Top of Provided entries

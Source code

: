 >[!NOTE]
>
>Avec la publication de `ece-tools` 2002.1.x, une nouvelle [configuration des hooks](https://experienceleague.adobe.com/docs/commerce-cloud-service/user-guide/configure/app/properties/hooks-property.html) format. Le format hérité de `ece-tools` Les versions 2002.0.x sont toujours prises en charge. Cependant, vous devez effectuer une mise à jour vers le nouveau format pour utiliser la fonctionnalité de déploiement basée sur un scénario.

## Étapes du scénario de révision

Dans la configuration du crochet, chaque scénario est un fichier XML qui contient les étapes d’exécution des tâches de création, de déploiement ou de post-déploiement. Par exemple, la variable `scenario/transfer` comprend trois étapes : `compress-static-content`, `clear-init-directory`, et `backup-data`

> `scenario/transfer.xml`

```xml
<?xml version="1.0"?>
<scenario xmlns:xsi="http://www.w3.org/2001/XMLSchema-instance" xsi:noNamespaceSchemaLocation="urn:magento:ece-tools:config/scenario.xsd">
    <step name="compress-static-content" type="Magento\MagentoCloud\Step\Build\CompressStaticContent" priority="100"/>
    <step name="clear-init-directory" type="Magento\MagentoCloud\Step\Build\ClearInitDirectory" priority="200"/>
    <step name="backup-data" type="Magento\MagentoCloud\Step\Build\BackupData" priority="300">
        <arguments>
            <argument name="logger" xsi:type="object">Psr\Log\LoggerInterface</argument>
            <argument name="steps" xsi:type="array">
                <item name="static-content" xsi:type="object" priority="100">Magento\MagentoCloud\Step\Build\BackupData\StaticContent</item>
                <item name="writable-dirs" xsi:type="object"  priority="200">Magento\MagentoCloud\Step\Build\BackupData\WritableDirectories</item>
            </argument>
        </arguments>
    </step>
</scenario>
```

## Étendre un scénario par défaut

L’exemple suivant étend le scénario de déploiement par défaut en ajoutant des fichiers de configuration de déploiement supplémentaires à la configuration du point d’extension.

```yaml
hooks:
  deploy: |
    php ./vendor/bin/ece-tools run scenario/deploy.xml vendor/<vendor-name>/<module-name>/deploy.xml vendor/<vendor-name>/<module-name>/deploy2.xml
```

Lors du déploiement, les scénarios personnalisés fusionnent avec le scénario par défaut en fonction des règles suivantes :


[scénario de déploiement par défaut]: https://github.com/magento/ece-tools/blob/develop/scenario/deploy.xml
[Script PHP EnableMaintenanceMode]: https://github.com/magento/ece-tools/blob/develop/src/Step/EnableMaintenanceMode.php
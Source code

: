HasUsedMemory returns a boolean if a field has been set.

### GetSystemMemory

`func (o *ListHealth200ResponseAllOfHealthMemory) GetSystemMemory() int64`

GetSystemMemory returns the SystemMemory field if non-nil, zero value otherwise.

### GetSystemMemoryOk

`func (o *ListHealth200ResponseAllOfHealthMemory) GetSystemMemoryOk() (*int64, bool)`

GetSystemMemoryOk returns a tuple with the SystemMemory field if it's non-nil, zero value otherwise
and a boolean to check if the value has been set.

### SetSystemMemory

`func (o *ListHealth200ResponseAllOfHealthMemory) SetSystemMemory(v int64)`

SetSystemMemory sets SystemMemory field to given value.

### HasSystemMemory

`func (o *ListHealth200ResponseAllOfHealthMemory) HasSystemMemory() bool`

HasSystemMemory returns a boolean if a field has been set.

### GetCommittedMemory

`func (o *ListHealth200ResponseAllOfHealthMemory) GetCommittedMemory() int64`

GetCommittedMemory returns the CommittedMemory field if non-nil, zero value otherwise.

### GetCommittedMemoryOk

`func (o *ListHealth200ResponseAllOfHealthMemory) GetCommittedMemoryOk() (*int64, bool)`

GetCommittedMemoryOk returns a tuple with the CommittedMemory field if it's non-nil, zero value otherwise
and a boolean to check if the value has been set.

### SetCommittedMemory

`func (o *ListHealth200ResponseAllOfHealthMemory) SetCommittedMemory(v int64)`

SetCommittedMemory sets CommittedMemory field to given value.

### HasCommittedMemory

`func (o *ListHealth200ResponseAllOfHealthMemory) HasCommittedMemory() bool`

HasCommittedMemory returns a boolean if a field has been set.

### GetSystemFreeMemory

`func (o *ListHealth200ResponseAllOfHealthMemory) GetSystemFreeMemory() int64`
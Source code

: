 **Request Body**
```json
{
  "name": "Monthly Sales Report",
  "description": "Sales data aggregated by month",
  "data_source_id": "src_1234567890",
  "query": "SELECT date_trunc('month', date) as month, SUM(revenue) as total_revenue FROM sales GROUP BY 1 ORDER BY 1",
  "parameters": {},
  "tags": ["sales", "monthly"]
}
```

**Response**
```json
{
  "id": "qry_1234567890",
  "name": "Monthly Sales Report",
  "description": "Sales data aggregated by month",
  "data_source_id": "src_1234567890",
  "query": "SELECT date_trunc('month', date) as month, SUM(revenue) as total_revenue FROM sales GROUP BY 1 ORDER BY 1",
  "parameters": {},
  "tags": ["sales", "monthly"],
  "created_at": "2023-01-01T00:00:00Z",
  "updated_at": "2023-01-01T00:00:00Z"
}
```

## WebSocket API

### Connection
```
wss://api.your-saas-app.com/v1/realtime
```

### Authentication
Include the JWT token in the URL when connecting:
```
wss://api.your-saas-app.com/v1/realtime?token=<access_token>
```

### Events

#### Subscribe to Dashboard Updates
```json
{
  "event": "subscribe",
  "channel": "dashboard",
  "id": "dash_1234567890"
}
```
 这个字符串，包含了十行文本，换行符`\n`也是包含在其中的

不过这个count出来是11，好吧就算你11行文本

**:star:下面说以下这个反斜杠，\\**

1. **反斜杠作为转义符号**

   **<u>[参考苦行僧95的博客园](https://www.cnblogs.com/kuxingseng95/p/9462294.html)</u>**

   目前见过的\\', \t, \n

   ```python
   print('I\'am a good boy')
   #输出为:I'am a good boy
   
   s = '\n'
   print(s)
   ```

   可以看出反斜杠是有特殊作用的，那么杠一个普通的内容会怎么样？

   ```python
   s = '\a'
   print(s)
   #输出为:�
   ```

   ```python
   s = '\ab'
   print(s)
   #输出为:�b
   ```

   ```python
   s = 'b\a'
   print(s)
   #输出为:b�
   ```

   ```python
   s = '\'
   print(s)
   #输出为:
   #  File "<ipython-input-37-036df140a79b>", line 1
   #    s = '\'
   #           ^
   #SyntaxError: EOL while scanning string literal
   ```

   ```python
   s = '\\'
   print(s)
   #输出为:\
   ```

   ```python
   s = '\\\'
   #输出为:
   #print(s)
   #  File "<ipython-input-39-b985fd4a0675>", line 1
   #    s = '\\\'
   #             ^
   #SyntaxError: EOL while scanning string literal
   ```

Bottom of Provided entries

▶ **Task brief**
Your answer should be each line from the preceding material in which the word "good" occurs.

▶ **Answer box**
   print('I\'am a good boy')
   #输出为:I'am a good boy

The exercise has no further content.